Bewertung:

Der Mann, der Donnerstag war von G.K. Chesterton ist ein komplexer und surrealer Roman, der Themen des Anarchismus, der Philosophie und des Glaubens in einer Erzählung voller Wendungen und Humor miteinander verwebt. Er folgt Gabriel Syme, einem Dichter und Detektiv, der einen geheimen Rat von Anarchisten infiltriert. Die Leser schätzen die reichhaltige Sprache und die allegorische Tiefe des Buches, obwohl viele es wegen seiner Wortwahl und veralteten Verweise als schwierig empfinden.
Vorteile:⬤ Reichhaltige, poetische Sprache und clevere Wortspiele.
⬤ Fesselnde Geschichte, die Humor mit tiefgründigen philosophischen Themen verbindet.
⬤ Bietet eine einzigartige Mischung aus detektivischen, allegorischen und surrealen Elementen, die zum Nachdenken anregt.

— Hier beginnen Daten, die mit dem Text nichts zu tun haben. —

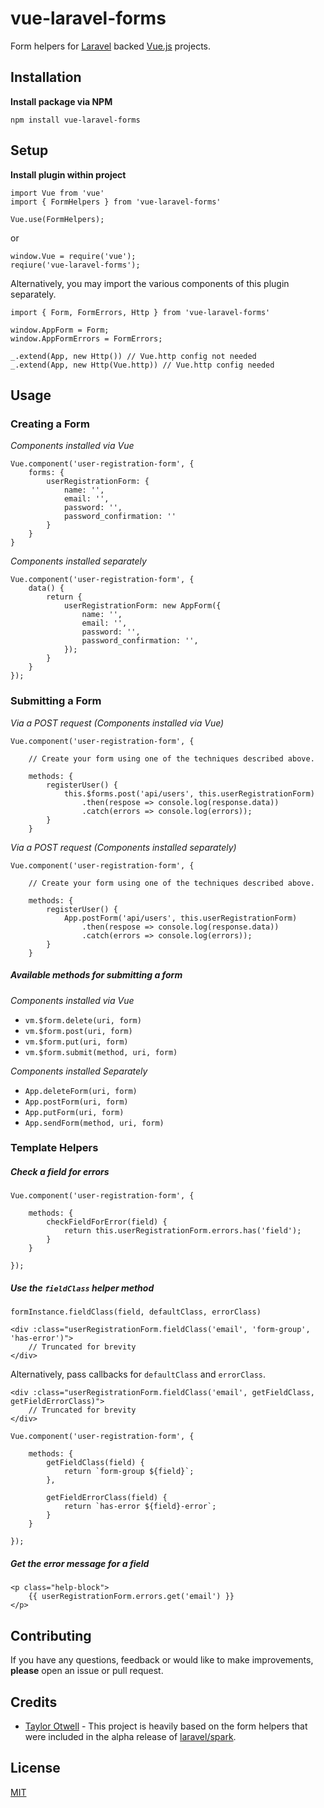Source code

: # vue-laravel-forms
Form helpers for [Laravel](https://laravel.com) backed [Vue.js](https://vuejs.org) projects.


## Installation
**Install package via NPM**
```
npm install vue-laravel-forms
```

## Setup
**Install plugin within project**
```
import Vue from 'vue'
import { FormHelpers } from 'vue-laravel-forms'

Vue.use(FormHelpers);
```

or 

```
window.Vue = require('vue');
reqiure('vue-laravel-forms');
```

Alternatively, you may import the various components of this plugin separately.
```
import { Form, FormErrors, Http } from 'vue-laravel-forms'

window.AppForm = Form;
window.AppFormErrors = FormErrors;

_.extend(App, new Http()) // Vue.http config not needed
_.extend(App, new Http(Vue.http)) // Vue.http config needed
```

## Usage
### Creating a Form
_Components installed via Vue_
```
Vue.component('user-registration-form', {
    forms: {
        userRegistrationForm: {
            name: '',
            email: '',
            password: '',
            password_confirmation: ''
        }
    }
}
```

_Components installed separately_
```
Vue.component('user-registration-form', {
    data() {
        return { 
            userRegistrationForm: new AppForm({
                name: '',
                email: '',
                password: '',
                password_confirmation: '',
            });
        }
    }
});
```

### Submitting a Form
_Via a POST request (Components installed via Vue)_
```
Vue.component('user-registration-form', {

    // Create your form using one of the techniques described above.
    
    methods: {
        registerUser() {
            this.$forms.post('api/users', this.userRegistrationForm)
                .then(respose => console.log(response.data))
                .catch(errors => console.log(errors));
        }
    }
```

_Via a POST request (Components installed separately)_
```
Vue.component('user-registration-form', {

    // Create your form using one of the techniques described above.
    
    methods: {
        registerUser() {
            App.postForm('api/users', this.userRegistrationForm)
                .then(respose => console.log(response.data))
                .catch(errors => console.log(errors));
        }
    }
```

##### Available methods for submitting a form
_Components installed via Vue_
* `vm.$form.delete(uri, form)`
* `vm.$form.post(uri, form)`
* `vm.$form.put(uri, form)`
* `vm.$form.submit(method, uri, form)`

_Components installed Separately_
* `App.deleteForm(uri, form)`
* `App.postForm(uri, form)`
* `App.putForm(uri, form)`
* `App.sendForm(method, uri, form)`


### Template Helpers
##### Check a field for errors
```
Vue.component('user-registration-form', {

    methods: {
        checkFieldForError(field) {
            return this.userRegistrationForm.errors.has('field');
        }
    }

});
```

##### Use the `fieldClass` helper method

`formInstance.fieldClass(field, defaultClass, errorClass)`

```
<div :class="userRegistrationForm.fieldClass('email', 'form-group', 'has-error')">
    // Truncated for brevity
</div>
```

Alternatively, pass callbacks for `defaultClass` and `errorClass`.
```
<div :class="userRegistrationForm.fieldClass('email', getFieldClass, getFieldErrorClass)">
    // Truncated for brevity
</div>
```
```
Vue.component('user-registration-form', {

    methods: {
        getFieldClass(field) {
            return `form-group ${field}`;
        },
        
        getFieldErrorClass(field) {
            return `has-error ${field}-error`;
        }
    }

});
```

##### Get the error message for a field
```
<p class="help-block">
    {{ userRegistrationForm.errors.get('email') }}
</p>
```

## Contributing
If you have any questions, feedback or would like to make improvements, **please** open an issue or pull request. 

## Credits
* [Taylor Otwell](https://github.com/taylorotwell) - This project is heavily based on the form helpers that were
included in the alpha release of [laravel/spark](https://spark.laravel.com).

## License
[MIT](https://opensource.org/licenses/MIT)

⬤ Geschätzt für seine Einsichten in Anarchie, Moral und den Zustand des Menschen.
⬤ Einige Ausgaben sind gut gedruckt und formatiert, was das Leseerlebnis verbessert.
⬤ Komplexe und überholte Sprache, die schwer zu verstehen sein kann.
⬤ Einige Leser fanden die Wendungen der Handlung vorhersehbar.
⬤ Die Geschichte kann gegen Ende unzusammenhängend oder surreal erscheinen und die Klarheit der Erzählung verlieren.
⬤ Fußnoten und Anmerkungen können Spoiler enthalten, die das Leseerlebnis beeinträchtigen.
⬤ Das Buch ist für nicht-christliche Leser möglicherweise nicht geeignet, da es bedeutende christliche Allegorien enthält.
(basierend auf 563 Leserbewertungen)
The Man Who Was Thursday: A Nightmare
2011 Nachdruck der Ausgabe von 1908. Vollständiges Faksimile der Originalausgabe, nicht mit optischer Erkennungssoftware reproduziert.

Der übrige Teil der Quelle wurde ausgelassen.